Because of growing concern about estrogenic compounds in animal wastes, the objective of this research was to measure 17b-estradiol concentrations in runoff from plots fertilized with liquid dairy waste. Nine plots were established at The University of Tennessee Dairy Experiment Station located at Lewisburg, Tennessee, and dairy manure was applied to six of the nine plots. Three of the plots received manure at a rate sufficient to meet the nitrogen (N) requirement for winter wheat; three received manure at a rate sufficient to meet the phosphorus (P) requirement for winter wheat, and three received no manure. Runoff samples were collected after each of the first six runoff events producing natural rainfalls following manure application. Enzyme linked immunosorbant assays were used to determine the concentration of 17b-estradiol in the collected runoff samples.
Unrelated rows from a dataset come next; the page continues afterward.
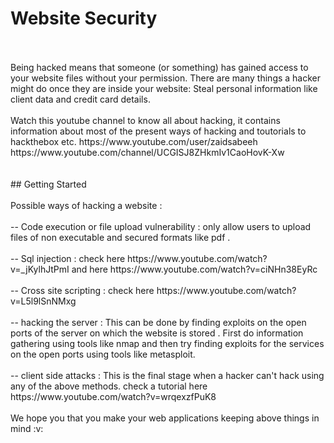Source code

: # Website Security
<br>
<br>
Being hacked means that someone (or something) has gained access to your website files without your permission. There are many things a hacker might do once they are inside your website: Steal personal information like client data and credit card details.
<br><br>
Watch this youtube channel to know all about hacking, it contains information about most of the present ways of hacking and toutorials to hackthebox etc. https://www.youtube.com/user/zaidsabeeh   https://www.youtube.com/channel/UCGISJ8ZHkmIv1CaoHovK-Xw
<br><br><br>
## Getting Started 
<br>
<br>
Possible ways of hacking a website :
<br><br>
-- Code execution or file upload vulnerability : only allow users to upload files of non executable and secured formats like pdf .
<br><br>
-- Sql injection : check here https://www.youtube.com/watch?v=_jKylhJtPmI and here https://www.youtube.com/watch?v=ciNHn38EyRc
<br><br>
-- Cross site scripting : check here https://www.youtube.com/watch?v=L5l9lSnNMxg
<br><br>
-- hacking the server : This can be done by finding exploits on the open ports of the server on which the website is stored . First do information gathering using tools like nmap and then try finding exploits for the services on the open ports using tools like metasploit.
<br><br>
-- client side attacks : This is the final stage when a hacker can't hack using any of the above methods. check a tutorial here https://www.youtube.com/watch?v=wrqexzfPuK8
<br><br>
We hope you that you make your web applications keeping above things in mind :v:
Preliminary results are reported herein, showing that 17b-estradiol concentrations in runoff from plots that historically received dairy manure, but which had not recently received manure, ranged from below detection threshold to 2.2 ng/L. In contrast, average 17b-estradiol concentrations in runoff from plots receiving manure at the N-rate were as high as 41 ng/L; plots receiving manure at the P-rate had average runoff 17b-estradiol concentrations as high as 29 ng/L. Runoff from both N and P treatments remained below the 100 ng/L level that we have taken to be biologically significant. Runoff concentrations from all plots decreased with time following application of manure.